- [TASK STATEMENT]:
Print all of the data below exactly as it appears, leaving out every image.

::: RECORDS

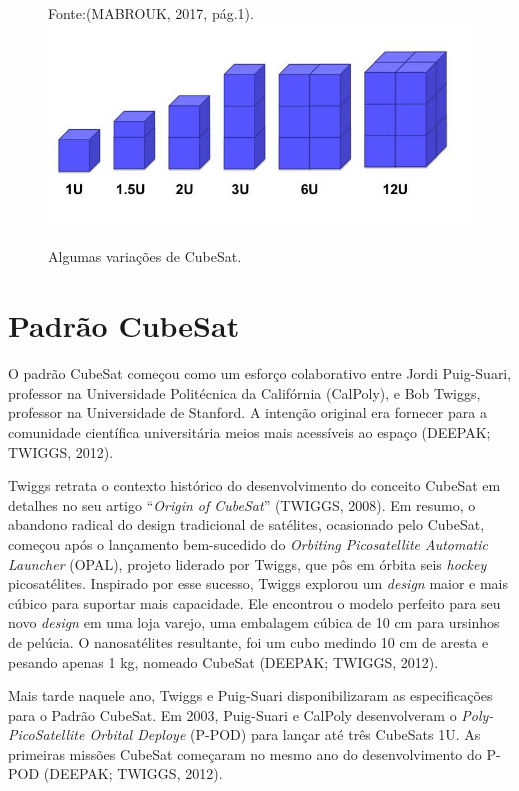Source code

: \begin{figure}[h]
	\centering
    
    Fonte:(MABROUK, 2017, pág.1).
	\includegraphics[keepaspectratio=true,scale=0.58]{figuras/cubesatVariacoes.PNG}
	\caption{Algumas variações de CubeSat.}
	\label{fig04}
\end{figure}

\section{Padrão CubeSat}

O padrão CubeSat começou como um esforço colaborativo entre Jordi Puig-Suari, professor na Universidade Politécnica da Califórnia (CalPoly), e Bob Twiggs, professor na Universidade de Stanford. A intenção original era fornecer para a comunidade científica universitária meios mais acessíveis ao espaço (DEEPAK; TWIGGS, 2012).

Twiggs retrata o contexto histórico do desenvolvimento do conceito CubeSat em detalhes no seu artigo “\textit{Origin of CubeSat}” (TWIGGS, 2008). Em resumo, o abandono radical do design tradicional de satélites, ocasionado pelo CubeSat, começou após o lançamento bem-sucedido do \textit{Orbiting Picosatellite Automatic Launcher} (OPAL), projeto liderado por Twiggs, que pôs em órbita seis \textit{hockey} picosatélites. Inspirado por esse sucesso, Twiggs explorou um \textit{design} maior e mais cúbico para suportar mais capacidade. Ele encontrou o modelo perfeito para seu novo \textit{design} em uma loja varejo, uma embalagem cúbica de 10 cm para ursinhos de pelúcia. O nanosatélites resultante, foi um cubo medindo 10 cm de aresta e pesando apenas 1 kg, nomeado CubeSat (DEEPAK; TWIGGS, 2012).

Mais tarde naquele ano, Twiggs e Puig-Suari disponibilizaram as especificações para o Padrão CubeSat. Em 2003, Puig-Suari e CalPoly desenvolveram o \textit{Poly-PicoSatellite Orbital Deploye} (P-POD) para lançar até três CubeSats 1U. As primeiras missões CubeSat começaram no  mesmo ano do desenvolvimento do P-POD (DEEPAK; TWIGGS, 2012).

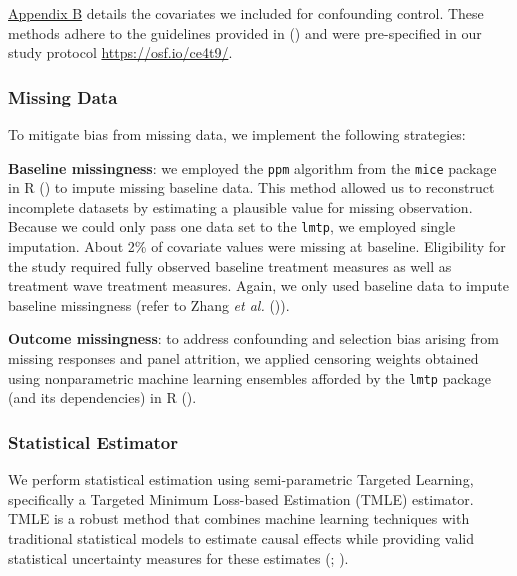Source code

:\documentclass[
  single column]{article}
\begin{document}
\hyperref[appendix-demographics]{Appendix B} details the covariates we
included for confounding control. These methods adhere to the guidelines
provided in () and
were pre-specified in our study protocol \url{https://osf.io/ce4t9/}.

\subsubsection{Missing Data}\label{missing-data}

To mitigate bias from missing data, we implement the following
strategies:

\textbf{Baseline missingness}: we employed the \texttt{ppm} algorithm
from the \texttt{mice} package in R () to impute missing baseline data. This method allowed us to
reconstruct incomplete datasets by estimating a plausible value for
missing observation. Because we could only pass one data set to the
\texttt{lmtp}, we employed single imputation. About 2\% of covariate
values were missing at baseline. Eligibility for the study required
fully observed baseline treatment measures as well as treatment wave
treatment measures. Again, we only used baseline data to impute baseline
missingness (refer to Zhang \emph{et al.}
()).

\textbf{Outcome missingness}: to address confounding and selection bias
arising from missing responses and panel attrition, we applied censoring
weights obtained using nonparametric machine learning ensembles afforded
by the \texttt{lmtp} package (and its dependencies) in R
().

\subsubsection{Statistical Estimator}\label{statistical-estimator}

We perform statistical estimation using semi-parametric Targeted
Learning, specifically a Targeted Minimum Loss-based Estimation (TMLE)
estimator. TMLE is a robust method that combines machine learning
techniques with traditional statistical models to estimate causal
effects while providing valid statistical uncertainty measures for these
estimates (;
).
\end{document}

::::::

- [YOUR SOLUTION]:
Source code

: \begin{figure}[h]
	\centering
    
    Fonte:(MABROUK, 2017, pág.1).
	\includegraphics[keepaspectratio=true,scale=0.58]{figuras/cubesatVariacoes.PNG}
	\caption{Algumas variações de CubeSat.}
	\label{fig04}
\end{figure}

\section{Padrão CubeSat}

O padrão CubeSat começou como um esforço colaborativo entre Jordi Puig-Suari, professor na Universidade Politécnica da Califórnia (CalPoly), e Bob Twiggs, professor na Universidade de Stanford. A intenção original era fornecer para a comunidade científica universitária meios mais acessíveis ao espaço (DEEPAK; TWIGGS, 2012).

Twiggs retrata o contexto histórico do desenvolvimento do conceito CubeSat em detalhes no seu artigo “\textit{Origin of CubeSat}” (TWIGGS, 2008). Em resumo, o abandono radical do design tradicional de satélites, ocasionado pelo CubeSat, começou após o lançamento bem-sucedido do \textit{Orbiting Picosatellite Automatic Launcher} (OPAL), projeto liderado por Twiggs, que pôs em órbita seis \textit{hockey} picosatélites. Inspirado por esse sucesso, Twiggs explorou um \textit{design} maior e mais cúbico para suportar mais capacidade. Ele encontrou o modelo perfeito para seu novo \textit{design} em uma loja varejo, uma embalagem cúbica de 10 cm para ursinhos de pelúcia. O nanosatélites resultante, foi um cubo medindo 10 cm de aresta e pesando apenas 1 kg, nomeado CubeSat (DEEPAK; TWIGGS, 2012).

Mais tarde naquele ano, Twiggs e Puig-Suari disponibilizaram as especificações para o Padrão CubeSat. Em 2003, Puig-Suari e CalPoly desenvolveram o \textit{Poly-PicoSatellite Orbital Deploye} (P-POD) para lançar até três CubeSats 1U. As primeiras missões CubeSat começaram no  mesmo ano do desenvolvimento do P-POD (DEEPAK; TWIGGS, 2012).

Source code

:\documentclass[
  single column]{article}
\begin{document}
\hyperref[appendix-demographics]{Appendix B} details the covariates we
included for confounding control. These methods adhere to the guidelines
provided in () and
were pre-specified in our study protocol \url{https://osf.io/ce4t9/}.

\subsubsection{Missing Data}\label{missing-data}

To mitigate bias from missing data, we implement the following
strategies:

\textbf{Baseline missingness}: we employed the \texttt{ppm} algorithm
from the \texttt{mice} package in R () to impute missing baseline data. This method allowed us to
reconstruct incomplete datasets by estimating a plausible value for
missing observation. Because we could only pass one data set to the
\texttt{lmtp}, we employed single imputation. About 2\% of covariate
values were missing at baseline. Eligibility for the study required
fully observed baseline treatment measures as well as treatment wave
treatment measures. Again, we only used baseline data to impute baseline
missingness (refer to Zhang \emph{et al.}
()).

\textbf{Outcome missingness}: to address confounding and selection bias
arising from missing responses and panel attrition, we applied censoring
weights obtained using nonparametric machine learning ensembles afforded
by the \texttt{lmtp} package (and its dependencies) in R
().

\subsubsection{Statistical Estimator}\label{statistical-estimator}

We perform statistical estimation using semi-parametric Targeted
Learning, specifically a Targeted Minimum Loss-based Estimation (TMLE)
estimator. TMLE is a robust method that combines machine learning
techniques with traditional statistical models to estimate causal
effects while providing valid statistical uncertainty measures for these
estimates (;
).
\end{document}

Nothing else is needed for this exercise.